16. Thus, it is clear that any sums that are paid prior to the delivery, or at the time of delivery, are included in the sale price, but such sums which are allowed by the seller of the goods to the purchaser, or outward freight or delivery etc. are excluded, including tax under the Act. Thus, we are of the opinion that in view of the Hon’ble Supreme Court in M/s Anand Swarup Mahesh Kumar (supra), the sale price shall not include the Mandi Shulk that is collected by the Nigam and deposited with the funds of the Committee. We are further of the opinion that the view taken by the learned Single Judge in M/s Ashok Kumar v. State of Uttarakhand and others; Civil Misc. Writ Petition No. 681 of 2009 decided on 01.09.2010 is not a correct view. 17. In that view of the matter, this Commercial Tax Revision is allowed.
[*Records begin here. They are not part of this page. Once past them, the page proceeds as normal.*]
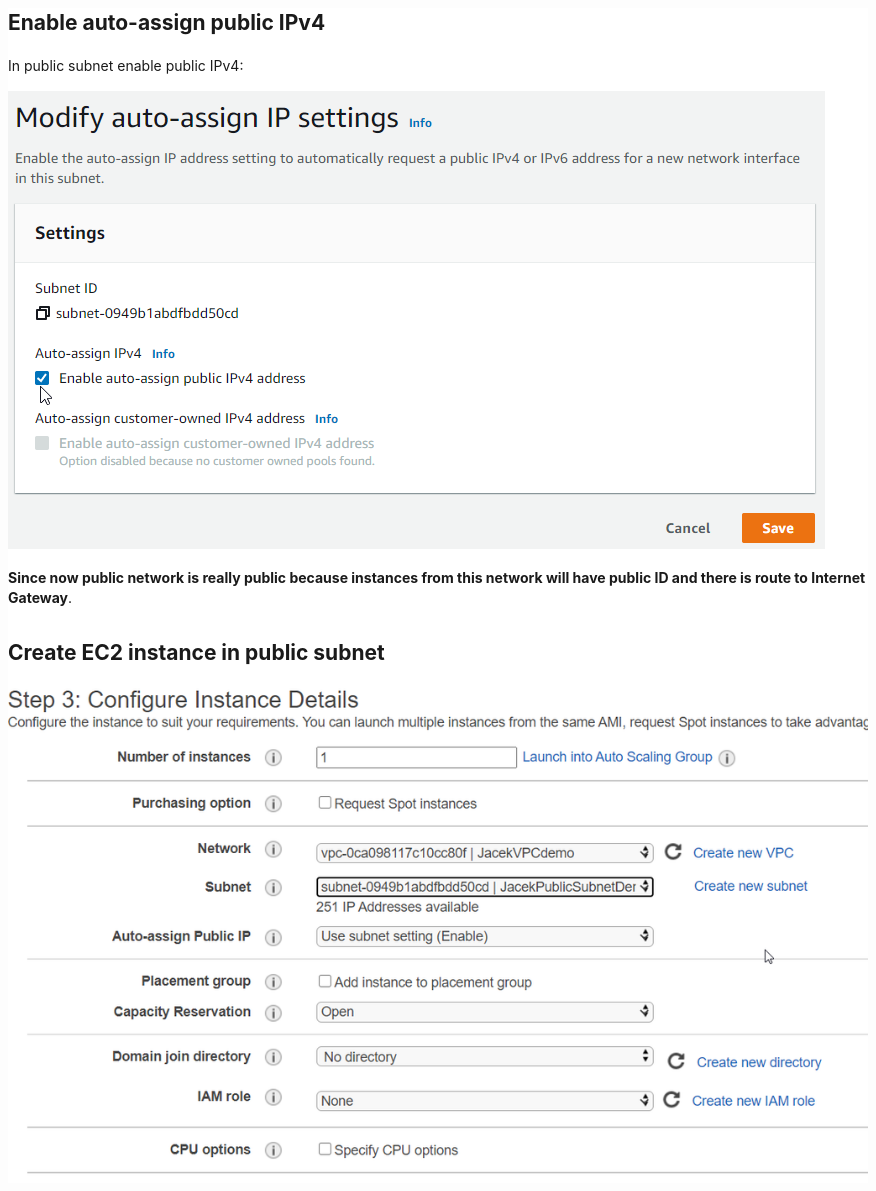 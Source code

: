 ## Enable auto-assign public IPv4

In public subnet enable public IPv4:

![vpc-92-public-subnet-ip.png](images/vpc-92-public-subnet-ip.png)

**Since now public network is really public because instances from this network will have public ID and there is route to Internet Gateway**.

## Create EC2 instance in public subnet

![vpc-99-public-subnet-EC2-create.png](images/vpc-99-public-subnet-EC2-create.png)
The orders passed by the Assessing Authority dated 26.04.2011, the First Appellate Authority dated 17.02.2012, and the learned Tribunal dated 05.07.2013 are, hereby, set-aside. The revisionist-assessee is liable to pay value added tax on the sale price, excluding the Mandi Shulk. 18. There shall be no orders as to cost. 19. In sequel thereto, all pending applications also stand disposed of. 20. Urgent certified copy of this order be issued to the parties, as per Rules.